Stone was born in Brooklyn, New York, and attended the High School of Music & Art in Manhattan.[1] She began her career in the 1950s, singing in a variety of off-beat venues ranging from a carnival to a burlesque show. She played Carnegie Hall in 1957 as part of a "Folk Jamboree", with Sonny Terry, Earl Robinson and others, and in 1958 with musical satirist Tom Lehrer.[2] In 1962, she was Barbra Streisand's understudy for the Broadway musical I Can Get It for You Wholesale.

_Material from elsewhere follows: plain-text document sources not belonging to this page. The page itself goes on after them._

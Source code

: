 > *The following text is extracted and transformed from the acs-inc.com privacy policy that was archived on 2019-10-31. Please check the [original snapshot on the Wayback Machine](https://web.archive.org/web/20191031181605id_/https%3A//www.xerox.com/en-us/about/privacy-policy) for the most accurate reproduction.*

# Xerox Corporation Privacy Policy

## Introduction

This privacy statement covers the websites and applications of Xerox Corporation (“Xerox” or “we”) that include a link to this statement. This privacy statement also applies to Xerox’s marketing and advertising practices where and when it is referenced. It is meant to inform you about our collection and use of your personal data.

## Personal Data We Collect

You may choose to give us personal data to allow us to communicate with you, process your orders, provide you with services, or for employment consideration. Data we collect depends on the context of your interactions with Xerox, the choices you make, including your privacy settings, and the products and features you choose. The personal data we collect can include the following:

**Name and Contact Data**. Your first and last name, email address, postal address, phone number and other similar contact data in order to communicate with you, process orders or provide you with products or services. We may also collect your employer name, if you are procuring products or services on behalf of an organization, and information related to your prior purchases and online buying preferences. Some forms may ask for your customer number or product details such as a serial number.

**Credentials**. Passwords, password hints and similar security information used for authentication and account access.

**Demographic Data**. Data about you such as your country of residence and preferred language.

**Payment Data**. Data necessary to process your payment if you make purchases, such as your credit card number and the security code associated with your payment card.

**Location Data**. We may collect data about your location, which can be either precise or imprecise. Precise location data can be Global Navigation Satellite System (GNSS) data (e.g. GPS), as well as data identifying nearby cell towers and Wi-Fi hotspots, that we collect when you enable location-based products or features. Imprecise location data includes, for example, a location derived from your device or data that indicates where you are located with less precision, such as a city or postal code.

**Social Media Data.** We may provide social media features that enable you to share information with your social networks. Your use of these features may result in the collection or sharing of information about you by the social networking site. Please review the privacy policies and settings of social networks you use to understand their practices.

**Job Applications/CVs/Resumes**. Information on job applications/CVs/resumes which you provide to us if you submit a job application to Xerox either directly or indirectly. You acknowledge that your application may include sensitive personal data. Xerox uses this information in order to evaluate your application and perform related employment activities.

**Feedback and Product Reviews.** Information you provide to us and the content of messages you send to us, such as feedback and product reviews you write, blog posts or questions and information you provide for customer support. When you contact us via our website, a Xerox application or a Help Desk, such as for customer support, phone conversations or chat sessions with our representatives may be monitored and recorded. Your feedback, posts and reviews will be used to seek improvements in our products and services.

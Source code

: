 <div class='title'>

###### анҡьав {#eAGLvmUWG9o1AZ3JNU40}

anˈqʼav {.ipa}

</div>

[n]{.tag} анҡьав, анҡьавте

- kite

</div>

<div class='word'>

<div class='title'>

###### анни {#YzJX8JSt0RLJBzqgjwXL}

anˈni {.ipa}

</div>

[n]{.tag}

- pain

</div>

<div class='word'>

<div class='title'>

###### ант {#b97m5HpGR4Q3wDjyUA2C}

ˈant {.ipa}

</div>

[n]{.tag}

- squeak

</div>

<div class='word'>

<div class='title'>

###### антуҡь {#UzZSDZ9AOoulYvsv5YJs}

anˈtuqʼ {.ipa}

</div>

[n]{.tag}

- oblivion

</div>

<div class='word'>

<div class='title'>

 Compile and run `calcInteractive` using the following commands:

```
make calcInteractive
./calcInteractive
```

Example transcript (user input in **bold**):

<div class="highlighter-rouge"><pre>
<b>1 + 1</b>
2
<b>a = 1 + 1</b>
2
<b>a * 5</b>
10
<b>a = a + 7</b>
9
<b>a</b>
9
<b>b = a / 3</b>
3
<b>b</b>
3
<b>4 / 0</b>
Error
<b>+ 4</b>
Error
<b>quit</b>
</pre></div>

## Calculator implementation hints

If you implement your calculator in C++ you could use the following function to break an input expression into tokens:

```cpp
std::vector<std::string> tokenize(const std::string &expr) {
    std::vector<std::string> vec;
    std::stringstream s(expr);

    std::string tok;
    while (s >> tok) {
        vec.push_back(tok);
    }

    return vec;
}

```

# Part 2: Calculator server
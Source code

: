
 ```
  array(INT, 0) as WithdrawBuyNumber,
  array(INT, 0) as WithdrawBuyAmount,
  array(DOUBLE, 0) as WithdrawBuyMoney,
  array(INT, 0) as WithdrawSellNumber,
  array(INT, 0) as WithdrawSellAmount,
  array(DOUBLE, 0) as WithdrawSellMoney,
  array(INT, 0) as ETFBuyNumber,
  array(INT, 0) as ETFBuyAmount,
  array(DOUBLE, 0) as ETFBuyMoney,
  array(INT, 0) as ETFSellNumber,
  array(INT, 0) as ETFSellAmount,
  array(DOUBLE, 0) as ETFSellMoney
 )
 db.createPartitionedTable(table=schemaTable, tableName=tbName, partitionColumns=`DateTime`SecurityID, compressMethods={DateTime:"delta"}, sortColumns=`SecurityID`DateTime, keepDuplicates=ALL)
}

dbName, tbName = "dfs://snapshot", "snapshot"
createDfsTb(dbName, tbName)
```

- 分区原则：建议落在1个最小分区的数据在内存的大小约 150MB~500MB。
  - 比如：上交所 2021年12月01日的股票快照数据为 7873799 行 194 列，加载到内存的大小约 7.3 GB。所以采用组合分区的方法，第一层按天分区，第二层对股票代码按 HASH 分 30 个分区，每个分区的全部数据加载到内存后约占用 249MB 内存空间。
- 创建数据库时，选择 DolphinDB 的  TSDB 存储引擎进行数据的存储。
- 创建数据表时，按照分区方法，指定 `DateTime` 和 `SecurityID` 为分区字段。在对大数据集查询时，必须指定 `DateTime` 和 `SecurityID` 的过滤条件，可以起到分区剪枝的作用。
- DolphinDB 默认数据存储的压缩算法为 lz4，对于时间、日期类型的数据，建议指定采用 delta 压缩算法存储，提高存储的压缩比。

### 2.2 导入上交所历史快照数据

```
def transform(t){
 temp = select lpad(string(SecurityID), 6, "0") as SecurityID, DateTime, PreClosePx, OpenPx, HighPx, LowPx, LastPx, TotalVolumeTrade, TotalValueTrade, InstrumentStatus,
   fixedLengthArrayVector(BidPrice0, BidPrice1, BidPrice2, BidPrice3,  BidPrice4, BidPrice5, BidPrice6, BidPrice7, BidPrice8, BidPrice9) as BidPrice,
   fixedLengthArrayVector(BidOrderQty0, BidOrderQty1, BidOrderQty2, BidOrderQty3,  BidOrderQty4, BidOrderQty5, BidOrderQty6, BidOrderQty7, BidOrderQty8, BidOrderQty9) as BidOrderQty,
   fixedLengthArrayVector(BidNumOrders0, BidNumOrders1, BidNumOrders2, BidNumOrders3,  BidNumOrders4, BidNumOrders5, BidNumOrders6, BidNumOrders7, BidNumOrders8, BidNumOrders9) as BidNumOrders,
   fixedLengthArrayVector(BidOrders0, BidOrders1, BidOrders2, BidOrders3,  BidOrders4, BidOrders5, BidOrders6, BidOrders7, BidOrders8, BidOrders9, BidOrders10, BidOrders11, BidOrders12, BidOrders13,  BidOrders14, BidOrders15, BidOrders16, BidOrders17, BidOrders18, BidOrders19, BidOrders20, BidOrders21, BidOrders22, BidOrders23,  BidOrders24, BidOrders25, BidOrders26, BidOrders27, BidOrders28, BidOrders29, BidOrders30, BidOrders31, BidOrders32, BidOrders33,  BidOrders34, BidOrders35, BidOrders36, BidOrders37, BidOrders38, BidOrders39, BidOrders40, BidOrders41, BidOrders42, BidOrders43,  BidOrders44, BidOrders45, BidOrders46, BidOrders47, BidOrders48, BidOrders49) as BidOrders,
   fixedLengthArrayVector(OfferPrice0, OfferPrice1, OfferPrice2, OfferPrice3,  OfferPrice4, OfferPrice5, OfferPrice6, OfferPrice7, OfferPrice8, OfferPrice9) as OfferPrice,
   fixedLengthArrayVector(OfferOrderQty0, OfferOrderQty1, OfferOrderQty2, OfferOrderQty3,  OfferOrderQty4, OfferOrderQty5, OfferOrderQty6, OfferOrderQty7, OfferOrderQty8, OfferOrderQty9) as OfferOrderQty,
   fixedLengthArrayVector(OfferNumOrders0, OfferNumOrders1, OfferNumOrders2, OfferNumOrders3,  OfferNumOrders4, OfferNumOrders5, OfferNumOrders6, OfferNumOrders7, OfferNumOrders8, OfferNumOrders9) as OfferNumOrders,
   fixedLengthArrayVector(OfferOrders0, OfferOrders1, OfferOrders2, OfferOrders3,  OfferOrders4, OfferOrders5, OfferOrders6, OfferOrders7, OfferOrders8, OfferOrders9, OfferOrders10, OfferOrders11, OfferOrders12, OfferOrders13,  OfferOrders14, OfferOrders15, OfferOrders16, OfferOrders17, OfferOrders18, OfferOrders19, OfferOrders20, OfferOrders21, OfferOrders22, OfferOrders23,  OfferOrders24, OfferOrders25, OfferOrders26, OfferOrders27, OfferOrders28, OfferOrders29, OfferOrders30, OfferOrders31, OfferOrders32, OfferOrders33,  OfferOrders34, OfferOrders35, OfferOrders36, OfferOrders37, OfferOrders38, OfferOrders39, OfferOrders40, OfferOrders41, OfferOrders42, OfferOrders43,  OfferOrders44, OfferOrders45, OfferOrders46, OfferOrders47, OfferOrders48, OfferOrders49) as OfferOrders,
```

In 1968, she achieved recognition as one of the stars of the off-Broadway revue Jacques Brel is Alive and Well and Living in Paris, which was co-written by her husband, Eric Blau.[3] Stone stayed with the off-Broadway production for two years, and appeared with Brel in a 1970 French television special. She later starred in the 1972 Broadway incarnation of Jacques Brel is Alive and Well and Living in Paris and in the 1975 motion picture version, produced by the American Film Theatre.
Although she appeared in other theatrical productions and enjoyed success as a cabaret and concert headliner, including a 1980 concert at Carnegie Hall in New York City celebrating her 25th anniversary in the entertainment industry, Stone's identification with Brel remained strong. In 2006, she provided an off-Broadway revival of the revue Jacques Brel is Alive and Well and Living in Paris with previously unseen English-language translations by Eric Blau of Brel's music.[4]
"Jacques Brel's music is effective because it deals with the most basic of human passions", said Stone in a 2008 interview with the Marin Independent Journal. "It's all about the human condition. When you're dealing with something like that, it's not bound by time. It makes people feel."[5]
Stone made various recordings in her career. Besides the Jacques Brel... original cast and soundtrack recordings, she released Elly Stone on Columbia Records. She also recorded a variety of "Jewish Folk Songs" on the Tikva label in which she sang and played guitar. In the late 1970s, she released an album on Eebee Records entitled The Spirit of 76.
Stone died of complications from endometrial cancer while living with her son Matthew Blau in Ecuador. Blau told the New York Times that "in her 60s she began experimenting with LSD-assisted psychotherapy to combat anxiety and became an advocate of that treatment."[6]